To solve this problem, we just need to specify a separator. If we don’t need a character between groups, we can just provide an empty string as a separator.
df = df.withColumn("group", F.concat_ws("", "group_1", "group_2"))
df.show()
# output
+-------+-------+----+-----+
|group_1|group_2| id|group|
+-------+-------+----+-----+
| A| 104|1211| A104|
| B| NULL|3001| B|
| B| 105|1099| B105|
| A| 124|3380| A124|
+-------+-------+----+-----+
Now, the output is just as we expect.
2. Conditional column creation
Consider we want to create a new column based on the values in other columns. In PySpark, we can use the when
function for this task. In the case of multiple conditions, we can chain the when
functions and conclude with the otherwise
function.
The order of conditions matter in some cases. It’s best explained with an example so let’s get to it.
We have the following DataFrame:
+-------+-------+----+-----+
|group_1|group_2| id|group|
+-------+-------+----+-----+
| A| 104|1211| A104|
| B| NULL|3001| B|
| B| 105|1099| B105|
| A| 124|3380| A124|
+-------+-------+----+-----+
We want to create a dummy column according to the following conditions:
- If group 1 is A, it is 100
- If group 1 is A and group 2 is 124, it is 200
- Otherwise it is 300
Using the when
and otherwise
functions, we can create this dummy
column as follows:
df = df.withColumn(
"dummy",
F.when(F.col("group_1")=="A", 100)
.when(((F.col("group_1")=="A") & (F.col("group_2")=="124")), 200)
.otherwise(300)
)
df.show()
# output
+-------+-------+----+-----+-----+
|group_1|group_2| id|group|dummy|
+-------+-------+----+-----+-----+
| A| 104|1211| A104| 100|
| B| NULL|3001| B| 300|
| B| 105|1099| B105| 300|
| A| 124|3380| A124| 100|
+-------+-------+----+-----+-----+
The output is not exactly correct. The last row fits the second condition (group 1 is A and group 2 is 124) so the value in the dummy
column should be 200.
The reason for this problem is the order of conditions. Since we write the condition group_1=="A"
before a more specific (or sub) condition group_1=="A" & group_2=="124"
, the latter is kind of ignored.
If we switch these two conditions, the output will actually be correct.
df = df.withColumn(
"dummy",
F.when(((F.col("group_1")=="A") & (F.col("group_2")=="124")), 200)

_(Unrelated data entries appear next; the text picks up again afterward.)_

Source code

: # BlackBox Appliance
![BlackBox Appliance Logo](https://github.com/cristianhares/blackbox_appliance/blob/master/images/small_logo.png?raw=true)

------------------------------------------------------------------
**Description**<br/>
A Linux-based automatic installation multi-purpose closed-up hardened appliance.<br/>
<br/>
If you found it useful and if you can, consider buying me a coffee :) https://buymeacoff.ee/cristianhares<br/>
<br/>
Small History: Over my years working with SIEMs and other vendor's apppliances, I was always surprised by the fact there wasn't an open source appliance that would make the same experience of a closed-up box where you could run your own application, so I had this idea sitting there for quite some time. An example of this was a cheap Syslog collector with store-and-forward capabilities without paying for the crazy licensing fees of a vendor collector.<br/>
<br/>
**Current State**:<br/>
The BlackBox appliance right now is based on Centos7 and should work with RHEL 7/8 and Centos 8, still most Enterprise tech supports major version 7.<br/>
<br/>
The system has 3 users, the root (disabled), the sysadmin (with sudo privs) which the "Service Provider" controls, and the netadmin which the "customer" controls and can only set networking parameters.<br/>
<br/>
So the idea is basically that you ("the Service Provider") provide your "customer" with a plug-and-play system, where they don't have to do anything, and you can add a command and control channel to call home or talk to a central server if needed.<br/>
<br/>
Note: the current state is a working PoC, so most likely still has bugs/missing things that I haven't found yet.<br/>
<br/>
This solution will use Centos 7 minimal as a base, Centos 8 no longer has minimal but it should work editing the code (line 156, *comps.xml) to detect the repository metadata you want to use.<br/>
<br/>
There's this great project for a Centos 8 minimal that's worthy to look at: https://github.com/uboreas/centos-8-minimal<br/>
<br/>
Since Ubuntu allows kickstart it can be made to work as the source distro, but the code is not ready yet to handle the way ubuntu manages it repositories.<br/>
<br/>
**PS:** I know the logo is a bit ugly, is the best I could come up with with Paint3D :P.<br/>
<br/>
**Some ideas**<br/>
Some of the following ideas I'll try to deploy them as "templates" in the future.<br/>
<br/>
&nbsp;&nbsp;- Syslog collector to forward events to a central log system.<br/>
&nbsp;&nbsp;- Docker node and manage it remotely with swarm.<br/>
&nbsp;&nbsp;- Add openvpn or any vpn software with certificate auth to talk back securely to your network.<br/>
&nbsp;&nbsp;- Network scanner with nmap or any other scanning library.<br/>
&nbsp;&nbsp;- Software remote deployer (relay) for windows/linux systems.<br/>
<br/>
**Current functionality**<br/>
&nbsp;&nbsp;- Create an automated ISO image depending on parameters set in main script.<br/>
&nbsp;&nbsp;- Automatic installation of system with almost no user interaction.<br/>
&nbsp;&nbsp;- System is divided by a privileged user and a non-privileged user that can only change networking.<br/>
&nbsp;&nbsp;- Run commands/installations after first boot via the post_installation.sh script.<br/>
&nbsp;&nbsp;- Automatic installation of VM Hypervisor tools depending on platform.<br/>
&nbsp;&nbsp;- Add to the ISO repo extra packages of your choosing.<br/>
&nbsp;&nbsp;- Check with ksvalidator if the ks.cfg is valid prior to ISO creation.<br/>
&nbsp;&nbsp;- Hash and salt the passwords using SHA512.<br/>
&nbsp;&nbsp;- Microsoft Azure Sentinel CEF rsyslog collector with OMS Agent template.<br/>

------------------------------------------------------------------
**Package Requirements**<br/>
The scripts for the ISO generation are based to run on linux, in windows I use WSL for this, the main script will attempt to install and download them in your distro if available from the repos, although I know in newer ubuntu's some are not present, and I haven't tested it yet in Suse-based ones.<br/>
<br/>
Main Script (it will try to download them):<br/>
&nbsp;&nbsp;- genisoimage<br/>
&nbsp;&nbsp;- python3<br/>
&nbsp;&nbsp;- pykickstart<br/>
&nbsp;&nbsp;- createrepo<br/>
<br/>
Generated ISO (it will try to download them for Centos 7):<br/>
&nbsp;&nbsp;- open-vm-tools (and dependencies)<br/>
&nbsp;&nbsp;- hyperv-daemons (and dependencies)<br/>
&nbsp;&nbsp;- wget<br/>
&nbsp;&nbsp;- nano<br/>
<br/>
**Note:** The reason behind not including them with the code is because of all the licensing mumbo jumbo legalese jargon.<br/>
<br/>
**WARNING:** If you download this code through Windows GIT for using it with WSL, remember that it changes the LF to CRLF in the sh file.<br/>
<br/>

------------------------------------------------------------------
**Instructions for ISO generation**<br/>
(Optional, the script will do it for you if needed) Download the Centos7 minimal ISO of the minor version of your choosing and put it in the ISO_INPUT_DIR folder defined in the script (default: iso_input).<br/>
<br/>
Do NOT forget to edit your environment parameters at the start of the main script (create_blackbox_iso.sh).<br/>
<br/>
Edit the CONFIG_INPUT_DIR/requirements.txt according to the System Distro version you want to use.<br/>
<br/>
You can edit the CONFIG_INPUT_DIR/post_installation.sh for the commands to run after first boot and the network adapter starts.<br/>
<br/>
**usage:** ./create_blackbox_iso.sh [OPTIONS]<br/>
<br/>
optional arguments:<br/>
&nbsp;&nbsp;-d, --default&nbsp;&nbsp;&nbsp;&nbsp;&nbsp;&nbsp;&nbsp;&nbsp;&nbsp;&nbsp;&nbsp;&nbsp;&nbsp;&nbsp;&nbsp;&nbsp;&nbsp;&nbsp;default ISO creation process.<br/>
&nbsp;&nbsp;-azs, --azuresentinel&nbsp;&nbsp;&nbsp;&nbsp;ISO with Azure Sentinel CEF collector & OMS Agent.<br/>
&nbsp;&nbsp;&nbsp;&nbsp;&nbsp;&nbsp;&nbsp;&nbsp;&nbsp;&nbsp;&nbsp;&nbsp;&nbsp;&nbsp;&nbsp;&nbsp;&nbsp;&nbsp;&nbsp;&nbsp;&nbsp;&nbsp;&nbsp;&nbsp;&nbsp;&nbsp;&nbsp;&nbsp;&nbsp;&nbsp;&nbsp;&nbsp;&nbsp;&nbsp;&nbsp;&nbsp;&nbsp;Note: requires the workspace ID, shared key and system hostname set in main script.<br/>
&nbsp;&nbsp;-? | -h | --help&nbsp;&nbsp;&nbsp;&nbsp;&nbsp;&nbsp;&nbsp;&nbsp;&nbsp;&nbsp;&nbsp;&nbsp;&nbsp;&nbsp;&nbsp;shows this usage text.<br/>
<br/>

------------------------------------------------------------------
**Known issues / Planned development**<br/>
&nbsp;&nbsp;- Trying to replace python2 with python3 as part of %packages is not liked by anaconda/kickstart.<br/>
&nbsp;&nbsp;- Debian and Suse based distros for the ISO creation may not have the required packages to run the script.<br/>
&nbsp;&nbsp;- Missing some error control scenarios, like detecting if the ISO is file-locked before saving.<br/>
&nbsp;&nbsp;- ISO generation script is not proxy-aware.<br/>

.when(F.col("group_1")=="A", 100)
.otherwise(300)
)
df.show()
# output
+-------+-------+----+-----+-----+
|group_1|group_2| id|group|dummy|
+-------+-------+----+-----+-----+
| A| 104|1211| A104| 100|
| B| NULL|3001| B| 300|
| B| 105|1099| B105| 300|
| A| 124|3380| A124| 200|
+-------+-------+----+-----+-----+
Now the last value of the dummy
column is 200, which is correct.
This is hard to notice when working with larger datasets. But, it might have a big impact on the downstream tasks. The output might be completely wrong. Thus, we should always pay attention to the order of conditions in such cases.
Final words
Data cleaning and processing are very important steps in a workflow as they affect downstream processes. A small mistake we make in these steps might lead to erroneous results.
Be aware of silent mistakes that do not raise an error but have the potential to fail your model or product.
Thank you for reading. Please let me know if you have any feedback.